• Task to carry out
Whenever a line in the entries includes the word "after", copy that line out.

• Listed records
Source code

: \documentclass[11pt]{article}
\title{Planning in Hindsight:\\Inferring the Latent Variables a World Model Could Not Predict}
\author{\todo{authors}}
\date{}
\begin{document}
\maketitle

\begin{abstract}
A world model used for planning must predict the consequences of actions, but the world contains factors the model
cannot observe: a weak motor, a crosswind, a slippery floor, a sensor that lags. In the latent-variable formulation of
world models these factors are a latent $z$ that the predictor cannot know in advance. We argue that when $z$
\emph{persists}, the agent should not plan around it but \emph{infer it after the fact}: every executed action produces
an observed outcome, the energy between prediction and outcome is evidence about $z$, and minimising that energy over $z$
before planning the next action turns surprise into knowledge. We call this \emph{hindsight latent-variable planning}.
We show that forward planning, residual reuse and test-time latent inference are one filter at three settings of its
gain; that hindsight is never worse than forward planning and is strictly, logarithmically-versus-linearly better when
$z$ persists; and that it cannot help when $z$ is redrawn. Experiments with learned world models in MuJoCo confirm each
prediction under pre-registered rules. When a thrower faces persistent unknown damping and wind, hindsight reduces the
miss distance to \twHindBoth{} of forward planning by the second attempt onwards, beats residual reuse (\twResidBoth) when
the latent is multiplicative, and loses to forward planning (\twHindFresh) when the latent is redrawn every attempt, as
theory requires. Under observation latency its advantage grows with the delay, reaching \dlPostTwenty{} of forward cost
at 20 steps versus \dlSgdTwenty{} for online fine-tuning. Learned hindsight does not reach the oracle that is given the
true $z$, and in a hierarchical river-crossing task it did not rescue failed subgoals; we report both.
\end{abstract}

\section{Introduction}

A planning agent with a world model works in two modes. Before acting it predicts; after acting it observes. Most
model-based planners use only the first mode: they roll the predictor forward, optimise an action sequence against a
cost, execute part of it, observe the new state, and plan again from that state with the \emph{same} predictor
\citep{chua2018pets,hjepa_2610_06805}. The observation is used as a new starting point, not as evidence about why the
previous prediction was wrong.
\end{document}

• Answer
\emph{persists}, the agent should not plan around it but \emph{infer it after the fact}: every executed action produces
A planning agent with a world model works in two modes. Before acting it predicts; after acting it observes. Most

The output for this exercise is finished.